[WHAT IS EXPECTED]
Search the records for the string "single" and report how many lines contain it, with nothing else.

*** Opening of EXERCISE MATERIALS ***

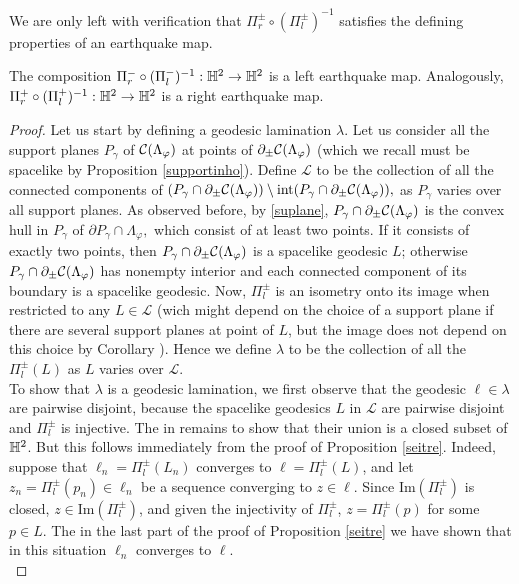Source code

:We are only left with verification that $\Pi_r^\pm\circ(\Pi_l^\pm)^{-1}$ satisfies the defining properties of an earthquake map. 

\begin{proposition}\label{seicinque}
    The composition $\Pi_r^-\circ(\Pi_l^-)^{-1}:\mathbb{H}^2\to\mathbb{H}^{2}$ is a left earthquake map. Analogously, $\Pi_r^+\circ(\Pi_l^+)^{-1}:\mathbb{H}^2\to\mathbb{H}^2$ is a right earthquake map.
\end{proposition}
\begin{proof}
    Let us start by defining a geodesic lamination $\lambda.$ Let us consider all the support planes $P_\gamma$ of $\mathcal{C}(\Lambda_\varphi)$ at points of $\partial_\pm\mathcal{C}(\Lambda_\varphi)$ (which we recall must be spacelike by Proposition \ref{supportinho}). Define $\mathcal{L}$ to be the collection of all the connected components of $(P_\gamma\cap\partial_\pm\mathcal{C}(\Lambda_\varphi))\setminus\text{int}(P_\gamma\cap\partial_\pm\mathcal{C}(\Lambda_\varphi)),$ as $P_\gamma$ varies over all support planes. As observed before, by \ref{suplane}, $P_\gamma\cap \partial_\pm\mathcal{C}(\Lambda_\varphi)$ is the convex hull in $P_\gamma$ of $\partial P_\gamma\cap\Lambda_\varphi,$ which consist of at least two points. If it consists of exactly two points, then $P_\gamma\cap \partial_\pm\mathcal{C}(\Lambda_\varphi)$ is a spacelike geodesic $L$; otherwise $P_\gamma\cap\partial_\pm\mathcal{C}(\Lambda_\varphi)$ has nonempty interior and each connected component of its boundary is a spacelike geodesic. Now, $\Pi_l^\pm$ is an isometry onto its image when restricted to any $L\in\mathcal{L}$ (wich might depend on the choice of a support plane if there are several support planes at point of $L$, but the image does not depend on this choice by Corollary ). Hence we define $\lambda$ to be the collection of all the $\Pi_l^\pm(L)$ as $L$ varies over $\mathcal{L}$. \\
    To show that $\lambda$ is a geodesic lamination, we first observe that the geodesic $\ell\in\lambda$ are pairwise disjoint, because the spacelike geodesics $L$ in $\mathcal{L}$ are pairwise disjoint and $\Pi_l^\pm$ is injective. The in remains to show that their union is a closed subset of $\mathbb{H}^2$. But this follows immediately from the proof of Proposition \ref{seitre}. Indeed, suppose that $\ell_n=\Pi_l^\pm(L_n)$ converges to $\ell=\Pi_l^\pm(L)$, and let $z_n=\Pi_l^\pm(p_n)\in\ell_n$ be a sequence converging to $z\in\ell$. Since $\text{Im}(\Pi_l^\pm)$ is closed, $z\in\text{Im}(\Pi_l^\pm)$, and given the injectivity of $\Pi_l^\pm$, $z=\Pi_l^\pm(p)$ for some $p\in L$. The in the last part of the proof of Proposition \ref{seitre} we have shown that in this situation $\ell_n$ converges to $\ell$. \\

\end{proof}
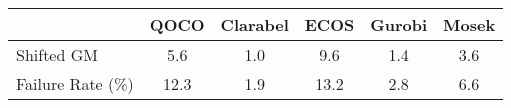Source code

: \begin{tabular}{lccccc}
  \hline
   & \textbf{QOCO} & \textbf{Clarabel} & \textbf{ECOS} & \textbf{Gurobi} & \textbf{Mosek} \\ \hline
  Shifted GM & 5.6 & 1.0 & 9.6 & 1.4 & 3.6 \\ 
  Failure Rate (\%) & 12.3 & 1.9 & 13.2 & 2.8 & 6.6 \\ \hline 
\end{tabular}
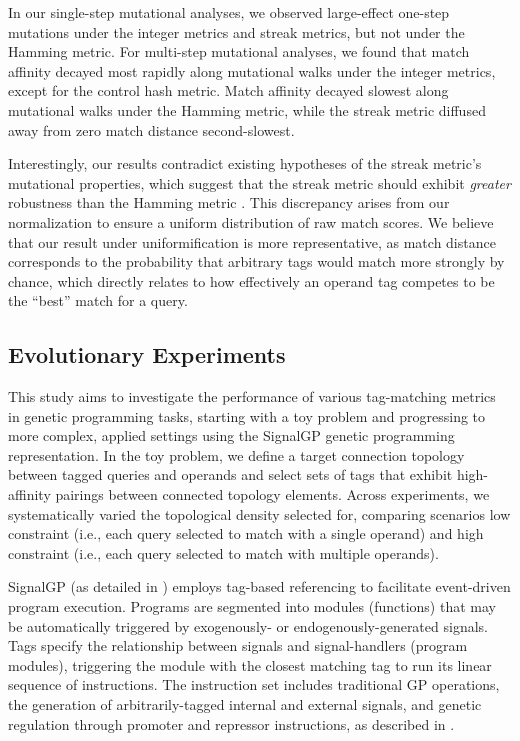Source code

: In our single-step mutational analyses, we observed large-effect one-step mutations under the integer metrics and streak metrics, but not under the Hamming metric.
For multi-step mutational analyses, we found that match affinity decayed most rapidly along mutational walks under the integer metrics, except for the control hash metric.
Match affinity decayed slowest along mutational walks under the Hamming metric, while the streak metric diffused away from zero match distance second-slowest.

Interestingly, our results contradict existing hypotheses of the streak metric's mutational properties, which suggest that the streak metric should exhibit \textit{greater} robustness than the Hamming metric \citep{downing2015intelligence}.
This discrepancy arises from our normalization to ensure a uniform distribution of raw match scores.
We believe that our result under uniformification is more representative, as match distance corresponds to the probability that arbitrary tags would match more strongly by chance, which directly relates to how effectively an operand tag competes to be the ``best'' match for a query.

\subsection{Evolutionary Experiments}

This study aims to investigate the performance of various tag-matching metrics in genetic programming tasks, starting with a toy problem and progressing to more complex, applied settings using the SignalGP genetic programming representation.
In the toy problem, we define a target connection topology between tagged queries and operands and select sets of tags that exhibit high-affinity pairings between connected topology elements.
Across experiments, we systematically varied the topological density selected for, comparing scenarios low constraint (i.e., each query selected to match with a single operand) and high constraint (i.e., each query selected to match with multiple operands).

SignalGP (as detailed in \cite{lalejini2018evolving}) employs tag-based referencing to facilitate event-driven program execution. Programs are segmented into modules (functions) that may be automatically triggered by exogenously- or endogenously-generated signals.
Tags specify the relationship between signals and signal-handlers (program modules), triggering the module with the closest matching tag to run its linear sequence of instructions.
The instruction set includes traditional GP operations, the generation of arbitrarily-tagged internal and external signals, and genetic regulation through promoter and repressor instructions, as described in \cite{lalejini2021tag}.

*** Close of EXERCISE MATERIALS ***
*** Opening of EXERCISE MATERIALS ***

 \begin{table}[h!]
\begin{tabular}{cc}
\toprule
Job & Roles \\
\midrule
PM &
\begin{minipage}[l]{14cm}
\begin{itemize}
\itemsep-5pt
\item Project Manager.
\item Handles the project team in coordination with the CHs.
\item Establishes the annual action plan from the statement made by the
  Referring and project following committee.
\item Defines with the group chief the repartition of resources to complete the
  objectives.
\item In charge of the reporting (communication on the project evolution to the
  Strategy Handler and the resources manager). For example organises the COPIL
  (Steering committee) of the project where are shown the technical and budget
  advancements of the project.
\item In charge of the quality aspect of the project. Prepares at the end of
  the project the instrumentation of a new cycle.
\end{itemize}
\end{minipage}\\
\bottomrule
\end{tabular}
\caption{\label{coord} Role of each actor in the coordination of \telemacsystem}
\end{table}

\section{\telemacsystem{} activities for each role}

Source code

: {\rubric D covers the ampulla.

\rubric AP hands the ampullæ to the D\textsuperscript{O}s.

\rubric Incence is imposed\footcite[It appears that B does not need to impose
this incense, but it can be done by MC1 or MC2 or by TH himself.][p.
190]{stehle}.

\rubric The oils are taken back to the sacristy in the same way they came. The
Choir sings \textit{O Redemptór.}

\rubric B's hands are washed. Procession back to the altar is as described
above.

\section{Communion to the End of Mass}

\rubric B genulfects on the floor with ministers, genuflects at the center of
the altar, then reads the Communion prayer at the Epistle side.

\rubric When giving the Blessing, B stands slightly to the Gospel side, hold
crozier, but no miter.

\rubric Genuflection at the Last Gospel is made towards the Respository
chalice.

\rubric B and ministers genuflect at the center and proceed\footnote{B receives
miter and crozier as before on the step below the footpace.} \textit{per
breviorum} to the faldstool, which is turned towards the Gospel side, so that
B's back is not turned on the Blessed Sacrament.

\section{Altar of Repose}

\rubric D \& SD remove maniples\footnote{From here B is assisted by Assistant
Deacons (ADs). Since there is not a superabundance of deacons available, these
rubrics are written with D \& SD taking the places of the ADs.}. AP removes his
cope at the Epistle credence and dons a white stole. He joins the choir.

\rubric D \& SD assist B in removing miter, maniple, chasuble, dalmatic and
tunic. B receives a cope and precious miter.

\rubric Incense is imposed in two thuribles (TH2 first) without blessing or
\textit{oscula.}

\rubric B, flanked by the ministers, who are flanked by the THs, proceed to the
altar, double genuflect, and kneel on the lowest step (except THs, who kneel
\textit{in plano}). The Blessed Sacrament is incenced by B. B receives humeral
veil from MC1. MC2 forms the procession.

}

*** Close of EXERCISE MATERIALS ***
*** Opening of EXERCISE MATERIALS ***

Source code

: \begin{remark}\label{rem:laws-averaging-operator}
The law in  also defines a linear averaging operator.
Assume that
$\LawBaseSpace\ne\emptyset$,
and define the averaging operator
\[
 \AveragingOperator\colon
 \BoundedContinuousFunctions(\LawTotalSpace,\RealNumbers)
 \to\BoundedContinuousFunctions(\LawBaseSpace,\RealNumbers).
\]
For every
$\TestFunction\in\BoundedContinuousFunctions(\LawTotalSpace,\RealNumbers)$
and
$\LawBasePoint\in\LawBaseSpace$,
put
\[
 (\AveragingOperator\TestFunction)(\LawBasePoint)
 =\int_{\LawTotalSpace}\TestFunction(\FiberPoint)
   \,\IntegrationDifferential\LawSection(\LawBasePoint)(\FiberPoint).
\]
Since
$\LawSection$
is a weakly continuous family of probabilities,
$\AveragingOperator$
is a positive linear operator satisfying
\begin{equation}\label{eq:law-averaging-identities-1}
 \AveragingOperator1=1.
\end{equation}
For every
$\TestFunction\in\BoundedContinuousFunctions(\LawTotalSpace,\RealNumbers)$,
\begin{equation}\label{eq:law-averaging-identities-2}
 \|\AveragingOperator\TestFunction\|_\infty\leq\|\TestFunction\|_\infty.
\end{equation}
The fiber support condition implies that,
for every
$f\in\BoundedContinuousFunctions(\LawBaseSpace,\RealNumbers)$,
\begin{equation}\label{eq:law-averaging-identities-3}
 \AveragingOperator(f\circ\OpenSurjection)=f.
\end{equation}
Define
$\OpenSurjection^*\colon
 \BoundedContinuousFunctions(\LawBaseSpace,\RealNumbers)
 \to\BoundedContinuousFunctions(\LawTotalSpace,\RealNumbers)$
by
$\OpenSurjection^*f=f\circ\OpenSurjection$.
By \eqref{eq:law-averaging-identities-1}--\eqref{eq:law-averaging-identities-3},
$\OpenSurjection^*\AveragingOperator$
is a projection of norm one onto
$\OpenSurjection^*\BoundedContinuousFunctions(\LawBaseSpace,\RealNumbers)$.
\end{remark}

*** Close of EXERCISE MATERIALS ***

[TASK ANSWER]
2